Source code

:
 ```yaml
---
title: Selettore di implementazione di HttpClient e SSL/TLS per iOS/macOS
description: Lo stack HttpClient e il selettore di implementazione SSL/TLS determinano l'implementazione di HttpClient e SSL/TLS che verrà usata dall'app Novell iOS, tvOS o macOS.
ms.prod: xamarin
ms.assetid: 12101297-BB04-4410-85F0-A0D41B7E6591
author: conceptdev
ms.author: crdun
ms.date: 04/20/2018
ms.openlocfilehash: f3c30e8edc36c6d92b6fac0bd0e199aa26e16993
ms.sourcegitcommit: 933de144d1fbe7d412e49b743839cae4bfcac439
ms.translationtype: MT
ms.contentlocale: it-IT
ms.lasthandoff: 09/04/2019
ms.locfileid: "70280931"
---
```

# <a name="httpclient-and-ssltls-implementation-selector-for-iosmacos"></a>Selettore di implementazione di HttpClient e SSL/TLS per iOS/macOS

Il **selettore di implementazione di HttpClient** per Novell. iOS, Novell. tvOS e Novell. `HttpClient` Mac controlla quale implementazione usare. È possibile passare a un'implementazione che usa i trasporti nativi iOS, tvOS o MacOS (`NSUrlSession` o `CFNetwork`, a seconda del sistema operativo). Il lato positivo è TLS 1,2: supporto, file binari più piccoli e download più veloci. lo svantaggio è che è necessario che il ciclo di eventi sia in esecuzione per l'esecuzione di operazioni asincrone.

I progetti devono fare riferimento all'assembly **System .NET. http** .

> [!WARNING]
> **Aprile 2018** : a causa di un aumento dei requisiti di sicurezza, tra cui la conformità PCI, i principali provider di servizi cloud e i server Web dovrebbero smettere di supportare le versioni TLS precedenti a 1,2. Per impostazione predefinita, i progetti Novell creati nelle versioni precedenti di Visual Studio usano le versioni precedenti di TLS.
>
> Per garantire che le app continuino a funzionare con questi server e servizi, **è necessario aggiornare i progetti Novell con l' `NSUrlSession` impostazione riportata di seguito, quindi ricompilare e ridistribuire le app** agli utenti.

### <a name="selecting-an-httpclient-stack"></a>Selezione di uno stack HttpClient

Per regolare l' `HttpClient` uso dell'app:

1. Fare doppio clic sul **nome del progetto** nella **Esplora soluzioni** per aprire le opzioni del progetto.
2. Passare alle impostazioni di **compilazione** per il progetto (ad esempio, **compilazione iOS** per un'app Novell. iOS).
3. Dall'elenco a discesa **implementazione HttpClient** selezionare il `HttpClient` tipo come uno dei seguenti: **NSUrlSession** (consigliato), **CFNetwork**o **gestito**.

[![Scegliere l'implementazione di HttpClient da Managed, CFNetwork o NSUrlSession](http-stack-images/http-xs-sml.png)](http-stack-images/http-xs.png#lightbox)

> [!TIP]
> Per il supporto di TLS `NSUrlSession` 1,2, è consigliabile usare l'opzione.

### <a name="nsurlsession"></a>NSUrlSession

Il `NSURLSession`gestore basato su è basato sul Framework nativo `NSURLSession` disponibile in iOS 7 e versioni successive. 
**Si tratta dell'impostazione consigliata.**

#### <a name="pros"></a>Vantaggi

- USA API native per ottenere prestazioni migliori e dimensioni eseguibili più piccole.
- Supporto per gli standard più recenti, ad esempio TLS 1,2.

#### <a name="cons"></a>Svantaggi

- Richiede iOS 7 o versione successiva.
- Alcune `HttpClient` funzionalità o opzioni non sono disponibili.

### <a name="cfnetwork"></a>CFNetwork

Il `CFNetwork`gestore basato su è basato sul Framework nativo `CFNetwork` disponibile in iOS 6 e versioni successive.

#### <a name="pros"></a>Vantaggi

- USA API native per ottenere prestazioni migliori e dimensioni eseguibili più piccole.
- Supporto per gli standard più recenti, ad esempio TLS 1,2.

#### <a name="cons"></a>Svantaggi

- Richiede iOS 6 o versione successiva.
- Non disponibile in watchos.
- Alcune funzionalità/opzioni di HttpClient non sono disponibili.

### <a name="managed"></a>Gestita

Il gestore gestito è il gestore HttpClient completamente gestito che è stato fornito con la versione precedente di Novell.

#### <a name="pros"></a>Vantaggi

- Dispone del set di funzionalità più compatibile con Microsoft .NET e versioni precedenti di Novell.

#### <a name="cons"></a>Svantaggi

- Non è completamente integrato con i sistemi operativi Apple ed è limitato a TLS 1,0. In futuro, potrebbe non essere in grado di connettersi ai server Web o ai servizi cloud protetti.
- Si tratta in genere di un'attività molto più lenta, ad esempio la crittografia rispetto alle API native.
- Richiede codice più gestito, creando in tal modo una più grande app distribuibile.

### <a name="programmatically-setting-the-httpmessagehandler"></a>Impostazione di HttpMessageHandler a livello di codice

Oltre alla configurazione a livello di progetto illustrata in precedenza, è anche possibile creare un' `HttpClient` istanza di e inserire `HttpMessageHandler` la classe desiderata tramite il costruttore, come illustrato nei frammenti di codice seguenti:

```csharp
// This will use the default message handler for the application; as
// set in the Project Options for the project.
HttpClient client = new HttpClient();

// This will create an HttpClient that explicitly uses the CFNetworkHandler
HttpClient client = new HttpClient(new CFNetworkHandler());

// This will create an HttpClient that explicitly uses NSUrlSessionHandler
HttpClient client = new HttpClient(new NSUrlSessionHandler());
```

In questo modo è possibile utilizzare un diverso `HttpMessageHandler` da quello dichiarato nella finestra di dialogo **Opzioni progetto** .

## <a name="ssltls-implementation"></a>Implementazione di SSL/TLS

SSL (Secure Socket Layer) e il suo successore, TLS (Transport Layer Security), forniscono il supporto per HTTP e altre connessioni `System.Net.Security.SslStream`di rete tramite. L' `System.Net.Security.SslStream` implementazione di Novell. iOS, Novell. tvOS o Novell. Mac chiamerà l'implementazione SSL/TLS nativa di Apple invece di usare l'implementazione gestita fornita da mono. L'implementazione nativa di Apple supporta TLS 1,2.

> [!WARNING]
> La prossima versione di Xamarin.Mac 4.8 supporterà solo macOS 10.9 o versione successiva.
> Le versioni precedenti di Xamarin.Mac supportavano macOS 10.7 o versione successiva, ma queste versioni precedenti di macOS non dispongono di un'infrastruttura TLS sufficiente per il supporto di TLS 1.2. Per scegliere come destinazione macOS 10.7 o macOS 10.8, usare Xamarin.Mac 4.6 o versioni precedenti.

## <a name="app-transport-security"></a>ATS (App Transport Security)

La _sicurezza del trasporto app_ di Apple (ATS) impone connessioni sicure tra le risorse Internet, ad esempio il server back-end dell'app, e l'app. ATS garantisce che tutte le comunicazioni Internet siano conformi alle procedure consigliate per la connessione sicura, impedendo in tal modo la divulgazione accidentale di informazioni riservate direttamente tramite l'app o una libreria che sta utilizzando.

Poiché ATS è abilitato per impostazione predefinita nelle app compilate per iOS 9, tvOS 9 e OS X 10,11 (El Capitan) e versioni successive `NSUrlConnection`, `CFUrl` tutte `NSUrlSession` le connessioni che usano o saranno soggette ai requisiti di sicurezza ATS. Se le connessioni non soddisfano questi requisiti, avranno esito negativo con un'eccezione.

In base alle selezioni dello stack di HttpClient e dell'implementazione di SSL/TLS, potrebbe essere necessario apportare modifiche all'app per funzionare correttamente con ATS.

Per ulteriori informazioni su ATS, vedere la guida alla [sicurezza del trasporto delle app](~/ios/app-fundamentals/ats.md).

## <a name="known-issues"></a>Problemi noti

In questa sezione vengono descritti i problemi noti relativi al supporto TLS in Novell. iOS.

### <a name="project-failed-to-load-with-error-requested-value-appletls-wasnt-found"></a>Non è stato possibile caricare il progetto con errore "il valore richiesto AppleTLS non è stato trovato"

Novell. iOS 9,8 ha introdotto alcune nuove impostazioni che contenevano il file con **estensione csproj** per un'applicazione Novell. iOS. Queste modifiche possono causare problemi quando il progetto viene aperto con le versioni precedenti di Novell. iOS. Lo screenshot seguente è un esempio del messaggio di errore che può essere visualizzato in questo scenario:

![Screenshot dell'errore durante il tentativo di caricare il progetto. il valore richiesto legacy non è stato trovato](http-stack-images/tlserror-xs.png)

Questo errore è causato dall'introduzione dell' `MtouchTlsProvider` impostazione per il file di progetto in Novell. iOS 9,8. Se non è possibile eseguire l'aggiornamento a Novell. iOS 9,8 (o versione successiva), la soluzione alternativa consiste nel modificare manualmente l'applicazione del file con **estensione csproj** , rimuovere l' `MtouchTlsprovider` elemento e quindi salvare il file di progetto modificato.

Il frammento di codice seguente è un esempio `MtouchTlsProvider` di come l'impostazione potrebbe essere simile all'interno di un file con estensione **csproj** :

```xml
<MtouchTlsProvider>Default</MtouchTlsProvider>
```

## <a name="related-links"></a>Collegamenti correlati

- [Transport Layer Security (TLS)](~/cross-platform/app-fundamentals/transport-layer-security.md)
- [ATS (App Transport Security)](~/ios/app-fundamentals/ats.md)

**What you will do:** Of the lines above, retype only those from the line containing "In questa sezione" through the line containing "è stato possibile", including both, exactly.

**Written solution:**
In questa sezione vengono descritti i problemi noti relativi al supporto TLS in Novell. iOS.

### <a name="project-failed-to-load-with-error-requested-value-appletls-wasnt-found"></a>Non è stato possibile caricare il progetto con errore "il valore richiesto AppleTLS non è stato trovato"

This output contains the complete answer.